## YOUR GOAL
Copy all lines in the material holding the string "membrane".

## DATA EXTRACT
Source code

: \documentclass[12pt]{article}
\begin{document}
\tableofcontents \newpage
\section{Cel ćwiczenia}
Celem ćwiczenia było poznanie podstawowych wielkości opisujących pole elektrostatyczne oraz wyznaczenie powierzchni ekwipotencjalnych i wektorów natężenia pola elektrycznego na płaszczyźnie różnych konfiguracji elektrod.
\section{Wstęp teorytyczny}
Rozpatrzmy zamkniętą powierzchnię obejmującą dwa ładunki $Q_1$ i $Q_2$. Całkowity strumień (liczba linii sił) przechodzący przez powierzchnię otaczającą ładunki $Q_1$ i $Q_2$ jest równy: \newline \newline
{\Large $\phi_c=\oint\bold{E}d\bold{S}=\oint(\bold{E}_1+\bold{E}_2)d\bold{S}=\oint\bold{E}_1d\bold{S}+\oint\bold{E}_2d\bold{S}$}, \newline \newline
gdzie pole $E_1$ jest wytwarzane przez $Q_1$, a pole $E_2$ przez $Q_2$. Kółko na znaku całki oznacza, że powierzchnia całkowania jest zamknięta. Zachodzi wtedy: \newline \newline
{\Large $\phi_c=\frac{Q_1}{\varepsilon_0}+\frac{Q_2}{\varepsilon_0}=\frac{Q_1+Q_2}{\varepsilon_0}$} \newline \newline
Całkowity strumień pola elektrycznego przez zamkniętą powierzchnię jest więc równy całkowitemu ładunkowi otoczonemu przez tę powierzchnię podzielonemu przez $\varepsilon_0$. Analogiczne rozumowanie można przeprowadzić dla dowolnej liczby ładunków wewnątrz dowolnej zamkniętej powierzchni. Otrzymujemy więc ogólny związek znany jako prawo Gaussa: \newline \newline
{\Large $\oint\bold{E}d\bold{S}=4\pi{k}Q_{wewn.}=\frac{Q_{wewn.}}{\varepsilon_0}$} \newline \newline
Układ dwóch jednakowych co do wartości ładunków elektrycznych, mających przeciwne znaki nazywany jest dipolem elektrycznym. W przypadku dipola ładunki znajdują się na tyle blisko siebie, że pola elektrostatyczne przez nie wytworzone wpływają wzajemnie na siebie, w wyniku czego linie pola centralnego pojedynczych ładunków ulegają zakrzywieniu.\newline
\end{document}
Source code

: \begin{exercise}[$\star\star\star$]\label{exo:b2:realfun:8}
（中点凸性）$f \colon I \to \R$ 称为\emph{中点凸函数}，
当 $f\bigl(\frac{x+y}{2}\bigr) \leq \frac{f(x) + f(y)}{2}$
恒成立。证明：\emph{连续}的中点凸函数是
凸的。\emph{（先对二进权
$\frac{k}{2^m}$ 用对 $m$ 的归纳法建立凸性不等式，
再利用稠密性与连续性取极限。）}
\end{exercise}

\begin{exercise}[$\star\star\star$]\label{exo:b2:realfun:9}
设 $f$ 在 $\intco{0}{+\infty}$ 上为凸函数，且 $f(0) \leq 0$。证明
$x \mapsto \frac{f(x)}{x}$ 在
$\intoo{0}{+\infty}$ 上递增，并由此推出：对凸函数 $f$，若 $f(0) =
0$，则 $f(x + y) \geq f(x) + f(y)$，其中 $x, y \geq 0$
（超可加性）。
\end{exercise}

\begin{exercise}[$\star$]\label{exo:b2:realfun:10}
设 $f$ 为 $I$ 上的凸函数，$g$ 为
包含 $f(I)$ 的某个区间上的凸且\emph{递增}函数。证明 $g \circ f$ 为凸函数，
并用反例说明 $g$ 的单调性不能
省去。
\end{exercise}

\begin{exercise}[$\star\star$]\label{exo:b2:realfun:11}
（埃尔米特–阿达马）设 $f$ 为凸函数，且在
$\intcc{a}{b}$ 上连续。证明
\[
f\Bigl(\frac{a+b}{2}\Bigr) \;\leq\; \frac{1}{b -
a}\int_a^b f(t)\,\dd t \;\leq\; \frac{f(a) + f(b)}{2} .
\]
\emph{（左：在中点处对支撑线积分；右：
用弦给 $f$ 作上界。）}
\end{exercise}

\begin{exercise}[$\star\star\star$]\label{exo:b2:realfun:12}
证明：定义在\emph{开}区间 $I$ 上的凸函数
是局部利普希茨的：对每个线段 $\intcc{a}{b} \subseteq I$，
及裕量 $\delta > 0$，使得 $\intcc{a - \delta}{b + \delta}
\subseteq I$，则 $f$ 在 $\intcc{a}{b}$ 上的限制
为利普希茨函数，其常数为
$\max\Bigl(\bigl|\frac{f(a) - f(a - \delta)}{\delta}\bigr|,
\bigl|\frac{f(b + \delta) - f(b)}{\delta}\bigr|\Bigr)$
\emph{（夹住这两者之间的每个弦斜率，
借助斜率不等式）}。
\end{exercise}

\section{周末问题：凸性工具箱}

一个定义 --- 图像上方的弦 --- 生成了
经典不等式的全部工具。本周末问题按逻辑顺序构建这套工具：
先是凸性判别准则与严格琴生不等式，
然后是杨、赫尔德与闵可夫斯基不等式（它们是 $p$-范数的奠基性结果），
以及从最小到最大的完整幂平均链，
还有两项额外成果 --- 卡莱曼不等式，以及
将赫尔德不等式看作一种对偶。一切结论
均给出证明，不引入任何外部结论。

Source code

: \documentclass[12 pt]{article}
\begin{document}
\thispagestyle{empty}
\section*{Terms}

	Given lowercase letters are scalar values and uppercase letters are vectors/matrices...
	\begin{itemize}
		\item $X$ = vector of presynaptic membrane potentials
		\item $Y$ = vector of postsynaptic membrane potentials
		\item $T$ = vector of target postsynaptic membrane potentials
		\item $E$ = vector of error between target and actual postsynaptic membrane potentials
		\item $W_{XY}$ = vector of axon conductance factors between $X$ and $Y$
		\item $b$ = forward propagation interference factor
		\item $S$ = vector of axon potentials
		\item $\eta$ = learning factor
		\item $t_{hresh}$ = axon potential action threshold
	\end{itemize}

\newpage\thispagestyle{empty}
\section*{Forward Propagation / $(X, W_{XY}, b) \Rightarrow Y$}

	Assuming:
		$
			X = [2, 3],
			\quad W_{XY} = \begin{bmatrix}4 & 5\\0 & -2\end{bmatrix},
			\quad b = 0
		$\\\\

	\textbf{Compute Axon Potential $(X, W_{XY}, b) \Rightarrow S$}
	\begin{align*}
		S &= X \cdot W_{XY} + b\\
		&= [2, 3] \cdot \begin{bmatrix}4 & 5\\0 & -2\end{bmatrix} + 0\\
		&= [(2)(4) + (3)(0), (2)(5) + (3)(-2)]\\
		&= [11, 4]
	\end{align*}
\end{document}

## COMPLETED EXERCISE
		\item $X$ = vector of presynaptic membrane potentials
		\item $Y$ = vector of postsynaptic membrane potentials
		\item $T$ = vector of target postsynaptic membrane potentials
		\item $E$ = vector of error between target and actual postsynaptic membrane potentials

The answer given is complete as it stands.